The 1950s and 1960s saw the migration of three million African Americans from the South.[51] With the large-scale departure of White Americans from cities to the suburbs came an unprecedented increase in the physical size of the areas in which African Americans lived.[52] This expansion was also facilitated by individuals looking to make a profit, who brought about rapid racial transitions in neighborhoods through the practice of "blockbusting." These individuals sold one or two houses on a block to carefully selected African Americans and then capitalized on the other residents’ fear of declining property values, inducing them to sell their homes at low prices. These homes were then sold to African Americans at higher prices, effectively resulting in a block-by-block expansion of African-American residential areas.[53]
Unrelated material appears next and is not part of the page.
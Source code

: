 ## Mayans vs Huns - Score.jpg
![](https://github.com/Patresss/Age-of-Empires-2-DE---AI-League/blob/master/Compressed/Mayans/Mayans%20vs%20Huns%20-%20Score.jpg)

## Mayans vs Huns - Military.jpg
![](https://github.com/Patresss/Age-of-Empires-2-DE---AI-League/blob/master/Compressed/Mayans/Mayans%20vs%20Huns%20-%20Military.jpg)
Housing patterns for low-income Americans also changed during the period. By the mid-twentieth century, federal housing legislation was focused on eliminating substandard living conditions through the clearance of "blighted" areas and provided federal subsidies for cities attempting to fix the serious housing shortage in American cities.[54] However, federally-assisted urban renewal projects demolished 20 percent of central city housing units occupied by African Americans during the 1950s and 1960s, and 90 percent of the low-income housing units destroyed by urban renewal were never replaced.[55] People of color made up more than 60 percent of those displaced by urban renewal.[56]
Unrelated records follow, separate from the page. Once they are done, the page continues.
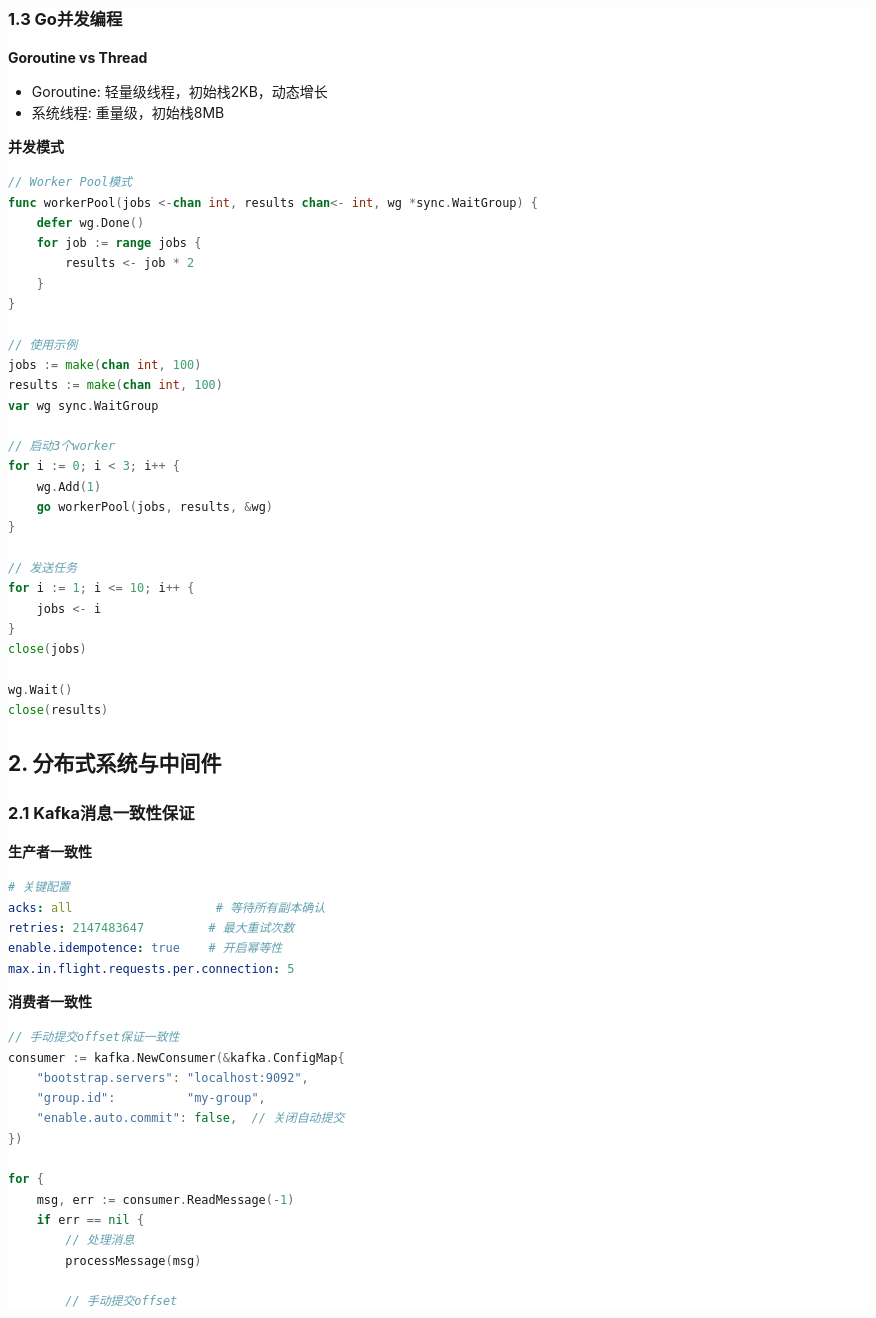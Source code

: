 ### 1.3 Go并发编程
**Goroutine vs Thread**
- Goroutine: 轻量级线程，初始栈2KB，动态增长
- 系统线程: 重量级，初始栈8MB

**并发模式**
```go
// Worker Pool模式
func workerPool(jobs <-chan int, results chan<- int, wg *sync.WaitGroup) {
    defer wg.Done()
    for job := range jobs {
        results <- job * 2
    }
}

// 使用示例
jobs := make(chan int, 100)
results := make(chan int, 100)
var wg sync.WaitGroup

// 启动3个worker
for i := 0; i < 3; i++ {
    wg.Add(1)
    go workerPool(jobs, results, &wg)
}

// 发送任务
for i := 1; i <= 10; i++ {
    jobs <- i
}
close(jobs)

wg.Wait()
close(results)
```

## 2. 分布式系统与中间件

### 2.1 Kafka消息一致性保证
**生产者一致性**
```yaml
# 关键配置
acks: all                    # 等待所有副本确认
retries: 2147483647         # 最大重试次数
enable.idempotence: true    # 开启幂等性
max.in.flight.requests.per.connection: 5
```

**消费者一致性**
```go
// 手动提交offset保证一致性
consumer := kafka.NewConsumer(&kafka.ConfigMap{
    "bootstrap.servers": "localhost:9092",
    "group.id":          "my-group",
    "enable.auto.commit": false,  // 关闭自动提交
})

for {
    msg, err := consumer.ReadMessage(-1)
    if err == nil {
        // 处理消息
        processMessage(msg)
        
        // 手动提交offset
```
For many of the displaced, public housing became the only option. But as Commission Co-Chair Henry Cisneros testified before Congress in 1995, HUD had been "complicit in creating isolated, segregated, large-scale public housing" and "HUD has traditionally been part of the problem."[57] Most of the public housing built from the 1950s to the 1970s was comprised of large, densely populated "projects," often consisting of high-rise buildings located in poor, racially segregated communities.[58] Public housing became, in effect, a "second ghetto" subsidized by the federal government, where "government took an active hand not merely in reinforcing prevailing patterns of segregation, but in lending them a permanence never seen before."[59] Over time, the extent of segregation in public housing has only increased as the demographics of cities and public housing have changed, with fewer Whites and more African Americans living in public housing.[60]

All this activity resulted in intensified residential segregation of African Americans. Between 1950 and 1970, the African-American population doubled in most large Northern cities, but residential segregation was maintained as White Americans put into effect a "policy of containment and tactical retreat before an advancing color line."[61] After the urban riots in the 1960s, the Kerner Commission Report famously noted that the United States was becoming "two nations — one White, one Black — separate and unequal."[62]


The Fair Housing Act was passed in 1968 to address this continued segregation and prohibit discrimination in housing. It prohibited discrimination based on race, color, religion, and national origin. Importantly, Congress declared that "it is the policy of the United States to provide, within constitutional limitations, for fair housing throughout the United States."[63] The Fair Housing Act is rooted in both the 13th and 14th Amendments to the Constitution. It prohibits not only intentional discrimination, but also policies and practices that have a discriminatory effect or perpetuate segregation. It also includes a provision that is unique in civil rights laws – a requirement that HUD and other federal agencies and their grantees "affirmatively further" fair housing to assess and address the racial impacts of official actions and to affirmatively promote residential integration in federal policy.[64]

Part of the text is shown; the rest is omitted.